───── Supplied records

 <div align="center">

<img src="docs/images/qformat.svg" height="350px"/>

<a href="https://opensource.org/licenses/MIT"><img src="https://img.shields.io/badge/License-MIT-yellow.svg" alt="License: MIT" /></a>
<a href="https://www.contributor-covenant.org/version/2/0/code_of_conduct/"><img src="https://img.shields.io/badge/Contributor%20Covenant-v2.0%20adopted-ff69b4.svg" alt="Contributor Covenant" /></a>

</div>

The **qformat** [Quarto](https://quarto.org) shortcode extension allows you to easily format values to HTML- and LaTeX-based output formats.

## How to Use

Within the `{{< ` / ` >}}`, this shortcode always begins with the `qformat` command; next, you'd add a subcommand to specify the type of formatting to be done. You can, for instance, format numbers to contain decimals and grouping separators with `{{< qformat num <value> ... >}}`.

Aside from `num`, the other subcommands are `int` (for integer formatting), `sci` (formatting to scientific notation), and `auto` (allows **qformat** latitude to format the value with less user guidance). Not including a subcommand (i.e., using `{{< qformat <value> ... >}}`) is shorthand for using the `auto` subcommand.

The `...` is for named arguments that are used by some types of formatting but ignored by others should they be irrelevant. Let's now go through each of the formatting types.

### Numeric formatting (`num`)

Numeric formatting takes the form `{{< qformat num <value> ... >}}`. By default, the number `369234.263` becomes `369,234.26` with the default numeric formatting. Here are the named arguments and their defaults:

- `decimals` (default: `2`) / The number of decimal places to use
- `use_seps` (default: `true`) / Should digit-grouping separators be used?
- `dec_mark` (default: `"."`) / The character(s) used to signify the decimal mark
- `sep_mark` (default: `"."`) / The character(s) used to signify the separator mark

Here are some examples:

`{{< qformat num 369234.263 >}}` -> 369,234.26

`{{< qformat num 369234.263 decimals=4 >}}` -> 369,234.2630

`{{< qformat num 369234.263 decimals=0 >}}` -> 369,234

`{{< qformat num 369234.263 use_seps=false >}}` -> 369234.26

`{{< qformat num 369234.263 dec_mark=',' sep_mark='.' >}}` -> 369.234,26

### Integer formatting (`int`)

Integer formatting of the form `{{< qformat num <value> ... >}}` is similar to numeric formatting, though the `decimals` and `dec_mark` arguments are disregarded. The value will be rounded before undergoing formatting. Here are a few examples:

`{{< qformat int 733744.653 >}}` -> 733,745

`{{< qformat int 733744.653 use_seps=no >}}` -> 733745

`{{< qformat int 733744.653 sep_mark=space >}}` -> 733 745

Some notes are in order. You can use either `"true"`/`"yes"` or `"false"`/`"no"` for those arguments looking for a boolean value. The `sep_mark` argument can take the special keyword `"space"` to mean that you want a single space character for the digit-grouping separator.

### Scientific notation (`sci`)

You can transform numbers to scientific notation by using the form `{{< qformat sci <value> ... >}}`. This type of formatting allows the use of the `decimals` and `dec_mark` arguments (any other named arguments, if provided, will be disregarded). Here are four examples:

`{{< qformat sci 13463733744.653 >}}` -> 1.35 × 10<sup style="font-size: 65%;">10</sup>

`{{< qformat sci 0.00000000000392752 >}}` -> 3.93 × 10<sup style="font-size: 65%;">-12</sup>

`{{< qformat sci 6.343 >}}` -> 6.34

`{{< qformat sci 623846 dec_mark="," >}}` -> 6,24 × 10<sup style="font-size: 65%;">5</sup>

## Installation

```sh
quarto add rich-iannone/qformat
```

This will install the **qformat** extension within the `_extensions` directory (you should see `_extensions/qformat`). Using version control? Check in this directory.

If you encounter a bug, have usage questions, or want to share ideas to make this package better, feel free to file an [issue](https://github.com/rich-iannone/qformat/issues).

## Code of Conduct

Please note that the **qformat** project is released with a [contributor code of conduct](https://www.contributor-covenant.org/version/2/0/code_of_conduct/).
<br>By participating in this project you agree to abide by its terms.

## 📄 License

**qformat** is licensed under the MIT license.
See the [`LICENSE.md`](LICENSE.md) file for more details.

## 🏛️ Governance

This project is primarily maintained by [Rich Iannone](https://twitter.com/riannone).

──────────

◆ What you are asked to do
Copy each line of the data exactly, please.

◆ Task result
 <div align="center">

<img src="docs/images/qformat.svg" height="350px"/>

<a href="https://opensource.org/licenses/MIT"><img src="https://img.shields.io/badge/License-MIT-yellow.svg" alt="License: MIT" /></a>
<a href="https://www.contributor-covenant.org/version/2/0/code_of_conduct/"><img src="https://img.shields.io/badge/Contributor%20Covenant-v2.0%20adopted-ff69b4.svg" alt="Contributor Covenant" /></a>

</div>

The **qformat** [Quarto](https://quarto.org) shortcode extension allows you to easily format values to HTML- and LaTeX-based output formats.

## How to Use

Within the `{{< ` / ` >}}`, this shortcode always begins with the `qformat` command; next, you'd add a subcommand to specify the type of formatting to be done. You can, for instance, format numbers to contain decimals and grouping separators with `{{< qformat num <value> ... >}}`.

Aside from `num`, the other subcommands are `int` (for integer formatting), `sci` (formatting to scientific notation), and `auto` (allows **qformat** latitude to format the value with less user guidance). Not including a subcommand (i.e., using `{{< qformat <value> ... >}}`) is shorthand for using the `auto` subcommand.

The `...` is for named arguments that are used by some types of formatting but ignored by others should they be irrelevant. Let's now go through each of the formatting types.

### Numeric formatting (`num`)

Numeric formatting takes the form `{{< qformat num <value> ... >}}`. By default, the number `369234.263` becomes `369,234.26` with the default numeric formatting. Here are the named arguments and their defaults:

- `decimals` (default: `2`) / The number of decimal places to use
- `use_seps` (default: `true`) / Should digit-grouping separators be used?
- `dec_mark` (default: `"."`) / The character(s) used to signify the decimal mark
- `sep_mark` (default: `"."`) / The character(s) used to signify the separator mark

Here are some examples:

`{{< qformat num 369234.263 >}}` -> 369,234.26

`{{< qformat num 369234.263 decimals=4 >}}` -> 369,234.2630

`{{< qformat num 369234.263 decimals=0 >}}` -> 369,234

`{{< qformat num 369234.263 use_seps=false >}}` -> 369234.26

`{{< qformat num 369234.263 dec_mark=',' sep_mark='.' >}}` -> 369.234,26

### Integer formatting (`int`)

Integer formatting of the form `{{< qformat num <value> ... >}}` is similar to numeric formatting, though the `decimals` and `dec_mark` arguments are disregarded. The value will be rounded before undergoing formatting. Here are a few examples:

`{{< qformat int 733744.653 >}}` -> 733,745

`{{< qformat int 733744.653 use_seps=no >}}` -> 733745

`{{< qformat int 733744.653 sep_mark=space >}}` -> 733 745

Some notes are in order. You can use either `"true"`/`"yes"` or `"false"`/`"no"` for those arguments looking for a boolean value. The `sep_mark` argument can take the special keyword `"space"` to mean that you want a single space character for the digit-grouping separator.

### Scientific notation (`sci`)

You can transform numbers to scientific notation by using the form `{{< qformat sci <value> ... >}}`. This type of formatting allows the use of the `decimals` and `dec_mark` arguments (any other named arguments, if provided, will be disregarded). Here are four examples:

`{{< qformat sci 13463733744.653 >}}` -> 1.35 × 10<sup style="font-size: 65%;">10</sup>

`{{< qformat sci 0.00000000000392752 >}}` -> 3.93 × 10<sup style="font-size: 65%;">-12</sup>

`{{< qformat sci 6.343 >}}` -> 6.34

`{{< qformat sci 623846 dec_mark="," >}}` -> 6,24 × 10<sup style="font-size: 65%;">5</sup>

## Installation

```sh
quarto add rich-iannone/qformat
```

This will install the **qformat** extension within the `_extensions` directory (you should see `_extensions/qformat`). Using version control? Check in this directory.

If you encounter a bug, have usage questions, or want to share ideas to make this package better, feel free to file an [issue](https://github.com/rich-iannone/qformat/issues).

## Code of Conduct

Please note that the **qformat** project is released with a [contributor code of conduct](https://www.contributor-covenant.org/version/2/0/code_of_conduct/).
<br>By participating in this project you agree to abide by its terms.

## 📄 License

**qformat** is licensed under the MIT license.
See the [`LICENSE.md`](LICENSE.md) file for more details.

## 🏛️ Governance

This project is primarily maintained by [Rich Iannone](https://twitter.com/riannone).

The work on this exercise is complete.